_YOUR TASK_
Could you copy each line of the listing that holds "string"?

◇ ◇ ◇ ◇

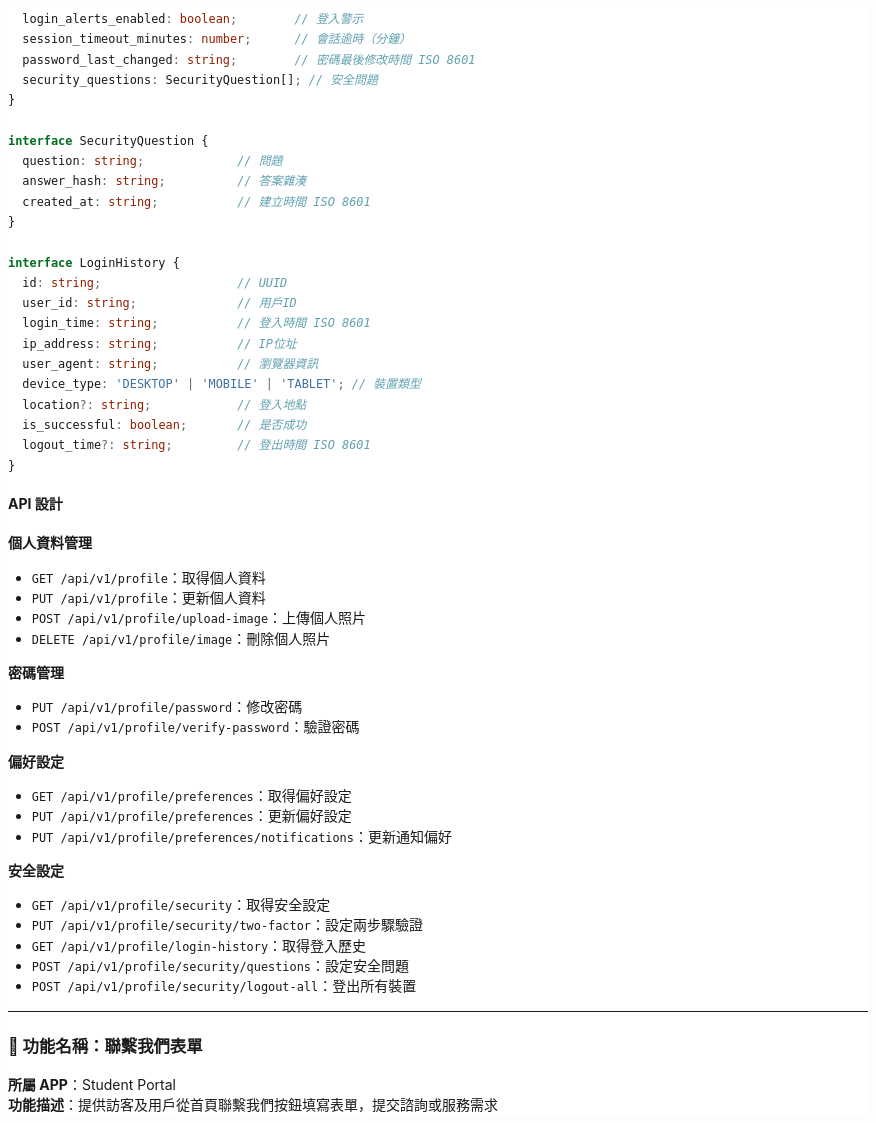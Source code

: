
 ```typescript
  login_alerts_enabled: boolean;        // 登入警示
  session_timeout_minutes: number;      // 會話逾時（分鐘）
  password_last_changed: string;        // 密碼最後修改時間 ISO 8601
  security_questions: SecurityQuestion[]; // 安全問題
}

interface SecurityQuestion {
  question: string;             // 問題
  answer_hash: string;          // 答案雜湊
  created_at: string;           // 建立時間 ISO 8601
}

interface LoginHistory {
  id: string;                   // UUID
  user_id: string;              // 用戶ID
  login_time: string;           // 登入時間 ISO 8601
  ip_address: string;           // IP位址
  user_agent: string;           // 瀏覽器資訊
  device_type: 'DESKTOP' | 'MOBILE' | 'TABLET'; // 裝置類型
  location?: string;            // 登入地點
  is_successful: boolean;       // 是否成功
  logout_time?: string;         // 登出時間 ISO 8601
}
```

#### API 設計
**個人資料管理**
- `GET /api/v1/profile`：取得個人資料
- `PUT /api/v1/profile`：更新個人資料
- `POST /api/v1/profile/upload-image`：上傳個人照片
- `DELETE /api/v1/profile/image`：刪除個人照片

**密碼管理**
- `PUT /api/v1/profile/password`：修改密碼
- `POST /api/v1/profile/verify-password`：驗證密碼

**偏好設定**
- `GET /api/v1/profile/preferences`：取得偏好設定
- `PUT /api/v1/profile/preferences`：更新偏好設定
- `PUT /api/v1/profile/preferences/notifications`：更新通知偏好

**安全設定**
- `GET /api/v1/profile/security`：取得安全設定
- `PUT /api/v1/profile/security/two-factor`：設定兩步驟驗證
- `GET /api/v1/profile/login-history`：取得登入歷史
- `POST /api/v1/profile/security/questions`：設定安全問題
- `POST /api/v1/profile/security/logout-all`：登出所有裝置

---

### 📌 功能名稱：聯繫我們表單
**所屬 APP**：Student Portal  
**功能描述**：提供訪客及用戶從首頁聯繫我們按鈕填寫表單，提交諮詢或服務需求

◇ ◇ ◇ ◇

_FINISHED EXERCISE_
  password_last_changed: string;        // 密碼最後修改時間 ISO 8601
  question: string;             // 問題
  answer_hash: string;          // 答案雜湊
  created_at: string;           // 建立時間 ISO 8601
  id: string;                   // UUID
  user_id: string;              // 用戶ID
  login_time: string;           // 登入時間 ISO 8601
  ip_address: string;           // IP位址
  user_agent: string;           // 瀏覽器資訊
  location?: string;            // 登入地點
  logout_time?: string;         // 登出時間 ISO 8601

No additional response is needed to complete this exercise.